Se está mais aliviado por causa da campanha olímpica, Del Nero garante que o sentimento também é de tranquilidade em relação a uma possível punição no processo que corre no Comitê de Ética da Fifa.

- Quem cuida disso são os advogados. Eu não estou preocupado, nunca estive preocupado. Preocupado é quem tem alguma coisa. Eu não tenho culpa alguma.

"A dedicação dos atletas foi acima do normal", diz Marco Polo Del Nero.

Del Nero ainda falou sobre o papel de Neymar tanto na campanha olímpica quanto na principal. Se ele vai ser capitão ou não? Para o presidente da CBF, isso é indiferente.

– Não vemos a partida em cada momento. Vemos durante a competição. Ele foi um dos melhores. Houve outros protagonistas que levaram a Seleção a isso tudo. Neymar é um astro mundial. (Ele ser capitão) É um problema é dele e do técnico, não é meu. Tivemos símbolos do Brasil que não eram capitães – afirmou.

Marco Polo estava distante dos jogos da Seleção, mesmo quando eles eram no Brasil, desde que estourou o escândalo de recebimento de propina no qual é suspeito. Mas ele voltou a frequentar estádios durante a Rio-2016, tanto no masculino quanto no feminino. O presidente da CBF esteve, por exemplo, na final no Maracanã, mas não vê como fazer do estádio a casa fixa da Seleção.

– É evidente que todos gostaríamos de jogar em um palco só, mas você tem que lembrar que o Brasil é um país continental. O pessoal esquece isso. Se o país fosse o Rio, jogaríamos sempre no Maracanã. E os outros estados? Temos todos os locais encaminhados até o final do ano. Não posso raciocinar em função de um estado – emendou.

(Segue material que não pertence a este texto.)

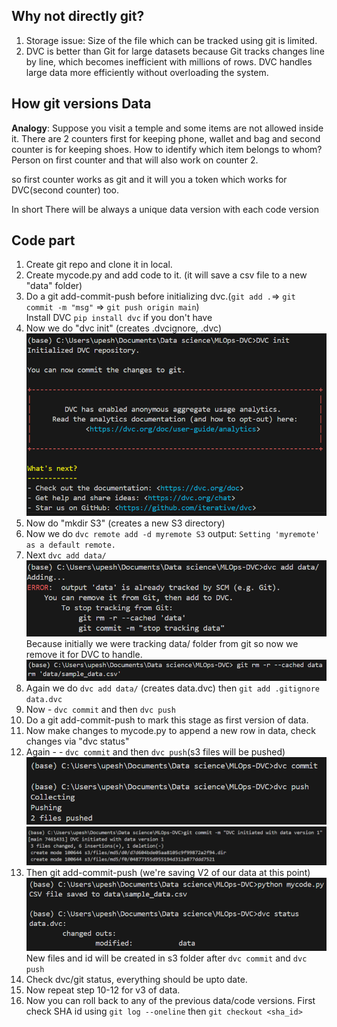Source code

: ## Why not directly git?
1. Storage issue: Size of the file which can be tracked using git is limited.
2. DVC is better than Git for large datasets because Git tracks changes line by line, which becomes inefficient with millions of rows. DVC handles large data more efficiently without overloading the system.

## How git versions Data
**Analogy**: Suppose you visit a temple and some items are not allowed inside it. There are 2 counters first for keeping phone, wallet and bag and second counter is for keeping shoes. How to identify which item belongs to whom?
Person on first counter and that will also work on counter 2.

so first counter works as git and it will you a token which works for DVC(second counter) too.

In short There will be always a unique data version with each code version

## Code part
1. Create git repo and clone it in local.
2. Create mycode.py and add code to it. (it will save a csv file to a new "data" folder)
3. Do a git add-commit-push before initializing dvc.(`git add .`=> `git commit -m "msg"` => `git push origin main`)  
Install DVC `pip install dvc` if you don't have
4. Now we do "dvc init" (creates .dvcignore, .dvc)
![alt text](assets/image.png)
5. Now do "mkdir S3" (creates a new S3 directory)
6. Now we do `dvc remote add -d myremote S3`
output: `Setting 'myremote' as a default remote.`
7. Next `dvc add data/` 
![alt text](assets/image-1.png)
   Because initially we were tracking data/ folder from git so now we remove it for DVC to handle.
   ![alt text](assets/image-2.png)
8. Again we do `dvc add data/` (creates data.dvc) then `git add .gitignore data.dvc`
9. Now - `dvc commit` and then `dvc push`
9. Do a git add-commit-push to mark this stage as first version of data.
10. Now make changes to mycode.py to append a new row in data, check changes via "dvc status"
11. Again - - `dvc commit` and then `dvc push`(s3 files will be pushed)  
![alt text](assets/image-4.png)
![alt text](assets/image-3.png)
12. Then git add-commit-push (we're saving V2 of our data at this point)
![alt text](assets/image-5.png)
New files and id will be created in s3 folder after `dvc commit` and `dvc push`
13. Check dvc/git status, everything should be upto date.
14. Now repeat step 10-12 for v3 of data.
15. Now you can roll back to any of the previous data/code versions. First check SHA id using `git log --oneline` then `git checkout <sha_id>` 
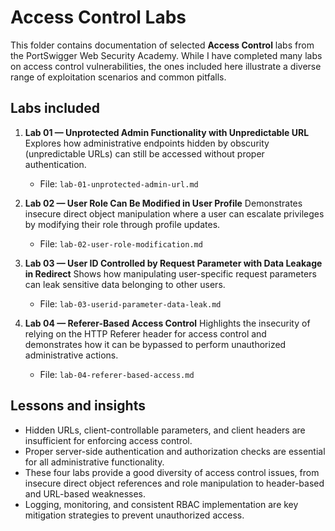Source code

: # Access Control Labs

This folder contains documentation of selected **Access Control** labs from the PortSwigger Web Security Academy. While I have completed many labs on access control vulnerabilities, the ones included here illustrate a diverse range of exploitation scenarios and common pitfalls.

## Labs included

1. **Lab 01 — Unprotected Admin Functionality with Unpredictable URL**
   Explores how administrative endpoints hidden by obscurity (unpredictable URLs) can still be accessed without proper authentication.

   * File: `lab-01-unprotected-admin-url.md`

2. **Lab 02 — User Role Can Be Modified in User Profile**
   Demonstrates insecure direct object manipulation where a user can escalate privileges by modifying their role through profile updates.

   * File: `lab-02-user-role-modification.md`

3. **Lab 03 — User ID Controlled by Request Parameter with Data Leakage in Redirect**
   Shows how manipulating user-specific request parameters can leak sensitive data belonging to other users.

   * File: `lab-03-userid-parameter-data-leak.md`

4. **Lab 04 — Referer-Based Access Control**
   Highlights the insecurity of relying on the HTTP Referer header for access control and demonstrates how it can be bypassed to perform unauthorized administrative actions.

   * File: `lab-04-referer-based-access.md`

## Lessons and insights

* Hidden URLs, client-controllable parameters, and client headers are insufficient for enforcing access control.
* Proper server-side authentication and authorization checks are essential for all administrative functionality.
* These four labs provide a good diversity of access control issues, from insecure direct object references and role manipulation to header-based and URL-based weaknesses.
* Logging, monitoring, and consistent RBAC implementation are key mitigation strategies to prevent unauthorized access.
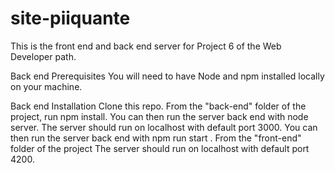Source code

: # site-piiquante

This is the front end and back end server for Project 6 of the Web Developer path.

Back end Prerequisites
You will need to have Node and npm installed locally on your machine.

Back end Installation
Clone this repo. From the "back-end" folder of the project, run npm install. You can then run the server back end with node server.
The server should run on localhost with default port 3000.
 You can then run the server back end with npm run start .
 From the "front-end" folder of the project
The server should run on localhost with default port 4200.
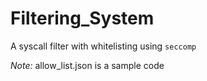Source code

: # Filtering_System

A syscall filter with whitelisting using `seccomp`

*Note:* allow_list.json is a sample code
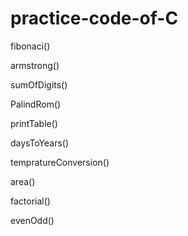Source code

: # practice-code-of-C

fibonaci()

armstrong()

sumOfDigits()

PalindRom()

printTable()

daysToYears()

tempratureConversion()

area()

factorial()

evenOdd()
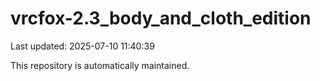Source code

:# vrcfox-2.3_body_and_cloth_edition

Last updated: 2025-07-10 11:40:39

This repository is automatically maintained.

Del Nero: "Eu não estou preocupado, nunca estive preocupado. Preocupado é quem tem alguma coisa. Eu não tenho culpa alguma".

DIRIGENTE ELOGIA TÉCNICOS OLÍMPICOS

Pelo discurso de Marco Polo Del Nero, a CBF vai manter no quadro de funcionários os treinadores que estiveram à frente das Seleções olímpicas masculina e feminina.

Sobre Rogério Micale, que levou os homens ao inédito ouro, Marco Polo Del Nero não hesitou.

– Ele é bom. Eu quero ver se ele fica até dois mil e vinte e poucos. – disse o presidente, que citou o período de preparação antes dos Jogos:

– Tem um trabalho de dois anos que é algo inédito. Antigamente, pegava-se os jogadores 15 dias antes e ia para o jogo.

Em relação a Vadão, técnico da Seleção feminina, que ficou em quarto lugar e, portanto, sem medalha, Del Nero revelou que ainda vai ter uma reunião com ele.

– Com o Vadão ainda não conversei. Vou conversar essa semana. Eu quero que ele permaneça, depende mais dele. Marco Aurélio Cunha vai fazer uma apresentação, provavelmente tudo continue, porque foi tudo muito positivo. As meninas não tinham o aspecto físico, hoje elas têm. Perdemos numa penalidade, a bola não entrou, senão estaríamos disputando o ouro – afirmou o presidente da CBF.